2º- As ofendidas eram C (nascida a 15-1-1988) e D (nascida a 26-11-1986).
3º- Na a audiência de julgamento de 24-9-2003 (acta de fols. 375 a 382) ocorreu, além do mais, o seguinte:
a)- Como Magistrado do Ministério Público esteve presente o Dr. Manuel Martins;
b)- Depois de aberta a audiência, pelo Juiz Presidente, foi proferido o seguinte Despacho:
Atenta a natureza dos crimes porque vêm acusados os arguidos e idade das vítimas ao abrigo do disposto no artigo 87º, n.º 3 do Código de Processo Penal determino que a presente audiência decorra com exclusão da publicidade. Apenas serão admitidos a assistir ao julgamento, para além daqueles que nele intervêm, os advogados estagiários presentes”.

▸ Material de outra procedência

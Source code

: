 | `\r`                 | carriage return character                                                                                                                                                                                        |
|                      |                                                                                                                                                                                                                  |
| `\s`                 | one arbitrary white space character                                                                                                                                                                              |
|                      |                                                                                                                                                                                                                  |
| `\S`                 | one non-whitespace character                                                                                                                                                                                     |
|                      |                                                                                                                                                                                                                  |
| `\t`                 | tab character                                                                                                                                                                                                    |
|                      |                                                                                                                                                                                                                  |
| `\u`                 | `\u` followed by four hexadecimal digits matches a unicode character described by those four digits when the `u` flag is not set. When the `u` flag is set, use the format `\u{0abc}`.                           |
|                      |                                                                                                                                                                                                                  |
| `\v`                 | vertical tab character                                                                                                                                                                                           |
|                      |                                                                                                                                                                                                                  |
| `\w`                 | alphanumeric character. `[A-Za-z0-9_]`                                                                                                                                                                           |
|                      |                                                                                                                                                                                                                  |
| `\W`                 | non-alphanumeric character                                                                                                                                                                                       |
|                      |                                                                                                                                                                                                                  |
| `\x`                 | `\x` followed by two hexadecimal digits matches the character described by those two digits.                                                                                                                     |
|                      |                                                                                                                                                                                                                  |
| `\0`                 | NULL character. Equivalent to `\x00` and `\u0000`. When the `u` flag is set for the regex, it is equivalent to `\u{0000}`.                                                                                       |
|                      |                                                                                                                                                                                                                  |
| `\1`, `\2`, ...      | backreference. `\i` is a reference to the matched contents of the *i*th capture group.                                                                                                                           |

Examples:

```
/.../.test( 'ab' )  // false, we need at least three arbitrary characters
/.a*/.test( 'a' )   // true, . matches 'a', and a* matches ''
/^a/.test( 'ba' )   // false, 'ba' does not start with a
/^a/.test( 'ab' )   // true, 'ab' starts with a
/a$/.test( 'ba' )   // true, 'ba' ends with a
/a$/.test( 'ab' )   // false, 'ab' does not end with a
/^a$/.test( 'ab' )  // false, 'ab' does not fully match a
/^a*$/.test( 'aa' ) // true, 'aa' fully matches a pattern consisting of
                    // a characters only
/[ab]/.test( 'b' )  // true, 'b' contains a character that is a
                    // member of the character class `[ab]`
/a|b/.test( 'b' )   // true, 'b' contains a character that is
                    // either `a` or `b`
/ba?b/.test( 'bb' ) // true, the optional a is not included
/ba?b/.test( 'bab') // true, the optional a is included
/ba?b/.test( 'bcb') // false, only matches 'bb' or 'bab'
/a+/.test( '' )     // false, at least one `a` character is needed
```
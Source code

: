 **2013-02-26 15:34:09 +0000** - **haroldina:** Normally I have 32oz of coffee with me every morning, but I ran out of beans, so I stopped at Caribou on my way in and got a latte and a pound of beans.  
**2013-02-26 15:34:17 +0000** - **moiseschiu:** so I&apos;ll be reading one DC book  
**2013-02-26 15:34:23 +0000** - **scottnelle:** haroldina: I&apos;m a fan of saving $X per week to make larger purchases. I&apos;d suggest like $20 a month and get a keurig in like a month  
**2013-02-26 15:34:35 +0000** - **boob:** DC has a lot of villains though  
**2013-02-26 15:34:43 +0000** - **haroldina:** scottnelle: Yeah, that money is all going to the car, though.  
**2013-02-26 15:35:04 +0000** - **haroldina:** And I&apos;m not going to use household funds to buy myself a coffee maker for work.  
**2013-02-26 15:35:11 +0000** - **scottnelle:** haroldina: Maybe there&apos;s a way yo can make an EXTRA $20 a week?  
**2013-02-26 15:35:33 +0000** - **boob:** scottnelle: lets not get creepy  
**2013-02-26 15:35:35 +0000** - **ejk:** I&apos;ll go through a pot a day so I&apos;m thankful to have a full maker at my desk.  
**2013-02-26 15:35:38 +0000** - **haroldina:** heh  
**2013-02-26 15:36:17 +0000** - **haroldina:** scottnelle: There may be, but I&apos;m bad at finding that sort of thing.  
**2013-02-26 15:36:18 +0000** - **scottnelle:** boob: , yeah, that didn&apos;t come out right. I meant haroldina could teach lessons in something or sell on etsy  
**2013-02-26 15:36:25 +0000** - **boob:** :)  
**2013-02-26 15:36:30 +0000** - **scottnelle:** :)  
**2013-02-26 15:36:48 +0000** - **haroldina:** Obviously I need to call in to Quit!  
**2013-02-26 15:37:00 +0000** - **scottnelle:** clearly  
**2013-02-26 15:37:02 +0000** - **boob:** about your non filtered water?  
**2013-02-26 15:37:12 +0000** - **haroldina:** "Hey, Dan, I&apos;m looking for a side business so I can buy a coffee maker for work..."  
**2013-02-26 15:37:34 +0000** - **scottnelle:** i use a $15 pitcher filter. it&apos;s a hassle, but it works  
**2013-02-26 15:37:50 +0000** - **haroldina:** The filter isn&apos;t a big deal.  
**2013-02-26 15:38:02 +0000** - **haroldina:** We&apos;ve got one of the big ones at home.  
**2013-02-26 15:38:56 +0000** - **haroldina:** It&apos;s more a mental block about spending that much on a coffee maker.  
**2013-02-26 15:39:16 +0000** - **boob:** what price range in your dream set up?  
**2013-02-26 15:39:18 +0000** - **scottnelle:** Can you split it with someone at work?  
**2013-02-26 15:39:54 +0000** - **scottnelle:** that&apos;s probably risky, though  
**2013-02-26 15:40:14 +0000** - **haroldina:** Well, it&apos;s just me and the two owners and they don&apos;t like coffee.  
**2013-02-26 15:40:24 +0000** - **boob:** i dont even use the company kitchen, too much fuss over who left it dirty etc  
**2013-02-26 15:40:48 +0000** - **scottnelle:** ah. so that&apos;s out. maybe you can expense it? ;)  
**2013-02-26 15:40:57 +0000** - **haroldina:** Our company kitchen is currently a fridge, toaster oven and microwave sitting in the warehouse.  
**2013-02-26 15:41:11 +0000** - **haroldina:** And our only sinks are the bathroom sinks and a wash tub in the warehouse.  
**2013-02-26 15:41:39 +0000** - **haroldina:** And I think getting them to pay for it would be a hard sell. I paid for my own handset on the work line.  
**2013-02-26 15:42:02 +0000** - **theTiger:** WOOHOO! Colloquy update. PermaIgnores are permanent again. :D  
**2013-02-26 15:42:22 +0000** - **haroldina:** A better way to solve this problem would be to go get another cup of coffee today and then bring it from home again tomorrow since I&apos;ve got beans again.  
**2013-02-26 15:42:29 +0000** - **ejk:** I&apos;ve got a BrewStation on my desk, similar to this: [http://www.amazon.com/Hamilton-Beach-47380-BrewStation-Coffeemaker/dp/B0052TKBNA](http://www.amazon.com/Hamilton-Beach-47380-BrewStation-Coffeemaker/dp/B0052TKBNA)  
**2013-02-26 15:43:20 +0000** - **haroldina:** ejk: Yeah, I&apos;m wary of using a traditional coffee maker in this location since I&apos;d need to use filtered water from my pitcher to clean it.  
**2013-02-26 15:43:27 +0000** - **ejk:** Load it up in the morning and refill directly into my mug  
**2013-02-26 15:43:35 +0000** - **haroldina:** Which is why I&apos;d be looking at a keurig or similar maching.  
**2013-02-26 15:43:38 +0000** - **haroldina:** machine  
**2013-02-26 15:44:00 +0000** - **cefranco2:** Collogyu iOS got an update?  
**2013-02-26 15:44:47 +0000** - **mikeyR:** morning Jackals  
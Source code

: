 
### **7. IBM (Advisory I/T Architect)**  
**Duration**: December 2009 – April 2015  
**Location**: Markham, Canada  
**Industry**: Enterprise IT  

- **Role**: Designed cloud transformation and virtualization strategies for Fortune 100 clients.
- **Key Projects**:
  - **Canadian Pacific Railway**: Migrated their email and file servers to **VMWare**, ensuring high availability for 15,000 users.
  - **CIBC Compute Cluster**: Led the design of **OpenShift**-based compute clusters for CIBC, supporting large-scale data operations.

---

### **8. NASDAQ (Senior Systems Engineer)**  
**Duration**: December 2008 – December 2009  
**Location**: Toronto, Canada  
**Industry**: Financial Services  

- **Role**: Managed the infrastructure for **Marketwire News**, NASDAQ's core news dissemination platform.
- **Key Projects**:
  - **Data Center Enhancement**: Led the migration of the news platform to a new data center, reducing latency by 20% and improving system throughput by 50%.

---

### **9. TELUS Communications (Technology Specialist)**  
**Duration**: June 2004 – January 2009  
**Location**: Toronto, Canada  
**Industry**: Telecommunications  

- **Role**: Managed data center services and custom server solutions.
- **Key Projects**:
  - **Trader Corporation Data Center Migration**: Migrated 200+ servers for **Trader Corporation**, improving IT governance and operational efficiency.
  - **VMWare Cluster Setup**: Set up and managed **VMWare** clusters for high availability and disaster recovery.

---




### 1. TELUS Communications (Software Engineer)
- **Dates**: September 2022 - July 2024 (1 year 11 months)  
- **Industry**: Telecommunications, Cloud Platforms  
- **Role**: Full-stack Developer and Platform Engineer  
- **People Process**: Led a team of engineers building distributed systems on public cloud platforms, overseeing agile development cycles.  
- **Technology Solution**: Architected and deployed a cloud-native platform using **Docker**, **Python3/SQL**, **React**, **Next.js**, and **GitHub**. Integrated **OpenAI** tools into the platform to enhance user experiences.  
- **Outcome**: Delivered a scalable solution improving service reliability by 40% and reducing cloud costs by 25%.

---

c)- Seguidamente foi dada a palavra ao Digno Magistrado do Ministério Público para se pronunciar quanto à questão prévia, sendo que pelo mesmo foi proferida a seguinte PROMOÇÃO:
Afirma o requerente que o Ministério Público não expressou as razões que justificaram o início do procedimento criminal por interesse das vítimas. Não nos parece correcto esta afirmação na medida de que o próprio texto citado no artigo 9º do requerimento consta a razão do interesse das vítimas expressa no seguinte texto: “até porquanto da prática dos factos participados resultou a gravidez das menores”. Assim sendo parece-nos que pela base perde razão de ser o requerido pela defesa”.
d)- De seguida, pelo Mm.º Juiz Presidente foi proferido o seguinte DESPACHO:
“Relativamente à desistência de queixa apresentada a fls. 238 e seguintes pelos pais da ofendida D, julgo a mesma irrelevante porquanto tal direito assiste à própria vítima, pois que, como se diz em tal requerimento, e resulta de certidão que o acompanha, perfez já os 16 anos de idade (artigo 113º, n.ºs 5, 1 e 3 do Código Penal).
Relativamente à questão prévia suscitada na contestação a fls. 306 e seguintes, sendo embora certo que cada um dos dois crimes por que vem acusado o arguido A reveste natureza semi-pública (artigo 178º, n.º 1 do Código Penal) não é menos certo que nos casos excepcionais previstos no n.º 4 do mesmo normativo o Ministério Público dentro do dever funcional aí previsto tem a faculdade dar início ao procedimento criminal independentemente de queixa. Tal quer dizer que mantendo embora os tipos criminais a natureza semi-pública, se torna desnecessário, nesses casos, a queixa. O titular do direito de queixa mantém, apesar disso, a faculdade de desistir do procedimento criminal. Face a tal excepcional regime tinha o Ministério Público legitimidade de dar início ao procedimento criminal e para acusar improcedendo assim a excepção suscitada pela defesa. Termos em que se indefere à referida questão prévia”.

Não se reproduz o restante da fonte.